Robespierre, l’incorruptible, ne pouvait céder à l’amour charnel et être corrompu par une femme.

  • Admirateur de Rousseau, Robespierre s’identifiait au philosophe, lui-même paradoxal, en publiant L’Emile (traité de pédagogie) en abandonnant ses enfants à l’assistance publique.
  • L’incorruptible Robespierre est intransigeant, rigide, pour asseoir son autorité au milieu des clans opposés, en faisant voter la loi de Prairial, dite de grande terreur, son arme dissuasive et répressive.

Selon le Dr P. Lemoine, quels sont les traits de personnalité dominants de Robespierre ?

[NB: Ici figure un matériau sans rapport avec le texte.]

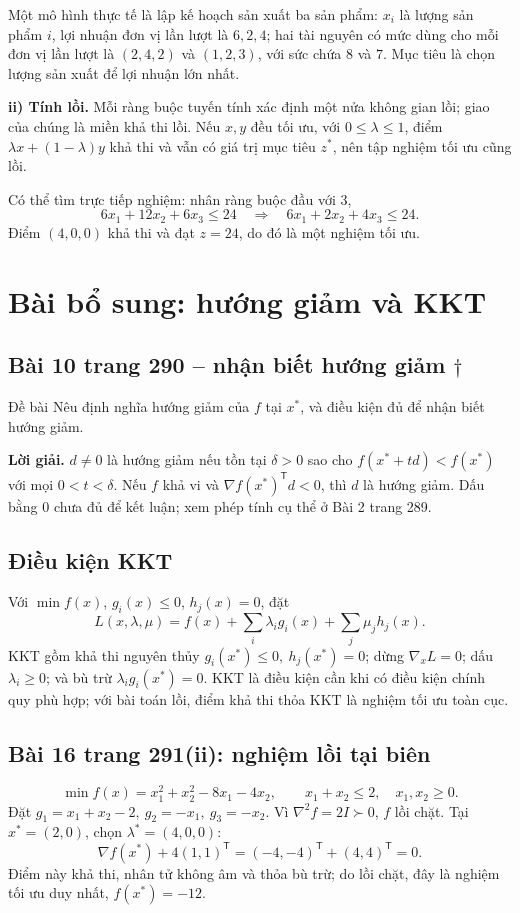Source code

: \documentclass[11pt,a4paper]{article}
\newcommand{\grad}{\nabla}
\newcommand{\Hess}{\nabla^2}
\newcommand{\T}{^{\mathsf T}}
\begin{document}
Một mô hình thực tế là lập kế hoạch sản xuất ba sản phẩm: \(x_i\) là lượng sản phẩm \(i\), lợi nhuận đơn vị lần lượt là \(6,2,4\); hai tài nguyên có mức dùng cho mỗi đơn vị lần lượt là \((2,4,2)\) và \((1,2,3)\), với sức chứa \(8\) và \(7\). Mục tiêu là chọn lượng sản xuất để lợi nhuận lớn nhất.

\textbf{ii) Tính lồi.} Mỗi ràng buộc tuyến tính xác định một nửa không gian lồi; giao của chúng là miền khả thi lồi. Nếu \(x,y\) đều tối ưu, với \(0\le\lambda\le1\), điểm \(\lambda x+(1-\lambda)y\) khả thi và vẫn có giá trị mục tiêu \(z^\ast\), nên tập nghiệm tối ưu cũng lồi.

Có thể tìm trực tiếp nghiệm: nhân ràng buộc đầu với \(3\),
\[
6x_1+12x_2+6x_3\le24
\quad\Longrightarrow\quad
6x_1+2x_2+4x_3\le24.
\]
Điểm \((4,0,0)\) khả thi và đạt \(z=24\), do đó là một nghiệm tối ưu.


\section{Bài bổ sung: hướng giảm và KKT}
\subsection{Bài 10 trang 290 -- nhận biết hướng giảm \(\dagger\)}
\begin{questionbox}{Đề bài}
Nêu định nghĩa hướng giảm của \(f\) tại \(x^\ast\), và điều kiện đủ để nhận biết hướng giảm.
\end{questionbox}
\textbf{Lời giải.} \(d\ne0\) là hướng giảm nếu tồn tại \(\delta>0\) sao cho \(f(x^\ast+td)<f(x^\ast)\) với mọi \(0<t<\delta\). Nếu \(f\) khả vi và \(\grad f(x^\ast)\T d<0\), thì \(d\) là hướng giảm. Dấu bằng \(0\) chưa đủ để kết luận; xem phép tính cụ thể ở Bài 2 trang 289.

\subsection{Điều kiện KKT}
Với \(\min f(x)\), \(g_i(x)\le0\), \(h_j(x)=0\), đặt
\[
L(x,\lambda,\mu)=f(x)+\sum_i\lambda_i g_i(x)+\sum_j\mu_jh_j(x).
\]
KKT gồm khả thi nguyên thủy \(g_i(x^\ast)\le0,\ h_j(x^\ast)=0\); dừng \(\grad_xL=0\); dấu \(\lambda_i\ge0\); và bù trừ \(\lambda_i g_i(x^\ast)=0\). KKT là điều kiện cần khi có điều kiện chính quy phù hợp; với bài toán lồi, điểm khả thi thỏa KKT là nghiệm tối ưu toàn cục.

\subsection{Bài 16 trang 291(ii): nghiệm lồi tại biên}
\[
\min f(x)=x_1^2+x_2^2-8x_1-4x_2,\qquad
x_1+x_2\le2,\quad x_1,x_2\ge0.
\]
Đặt \(g_1=x_1+x_2-2,\ g_2=-x_1,\ g_3=-x_2\). Vì \(\Hess f=2I\succ0\), \(f\) lồi chặt. Tại \(x^\ast=(2,0)\), chọn \(\lambda^\ast=(4,0,0)\):
\[
\grad f(x^\ast)+4(1,1)\T=(-4,-4)\T+(4,4)\T=0.
\]
Điểm này khả thi, nhân tử không âm và thỏa bù trừ; do lồi chặt, đây là nghiệm tối ưu duy nhất, \(f(x^\ast)=-12\).
\end{document}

  • Il ne connait pas le doute, caractéristique des chefs qui incarnent le parent idéal fantasmé
  • Robespierre pouvait soutenir des positions opposées ; être contre la peine capitale mais, en même temps, envoyant des milliers de citoyens à l’échafaud
  • Incapacité à douter, intransigeance qui évoquent un personnage paranoïaque, ce qui conduit souvent aux portes du pouvoir. Cette foi inébranlable mène au succès et devient dangereuse pour l’entourage de ces leaders. Dans ses discours et écrits, cette certitude constante tourne au fanatisme, avec attitude manichéenne qui voyait en lui et ses proches, les Bons, et en face les Méchants.
  • C’est donc à cause de « cet idéal de fraternité universelle que Robespierre a tué tant de ses contemporains ».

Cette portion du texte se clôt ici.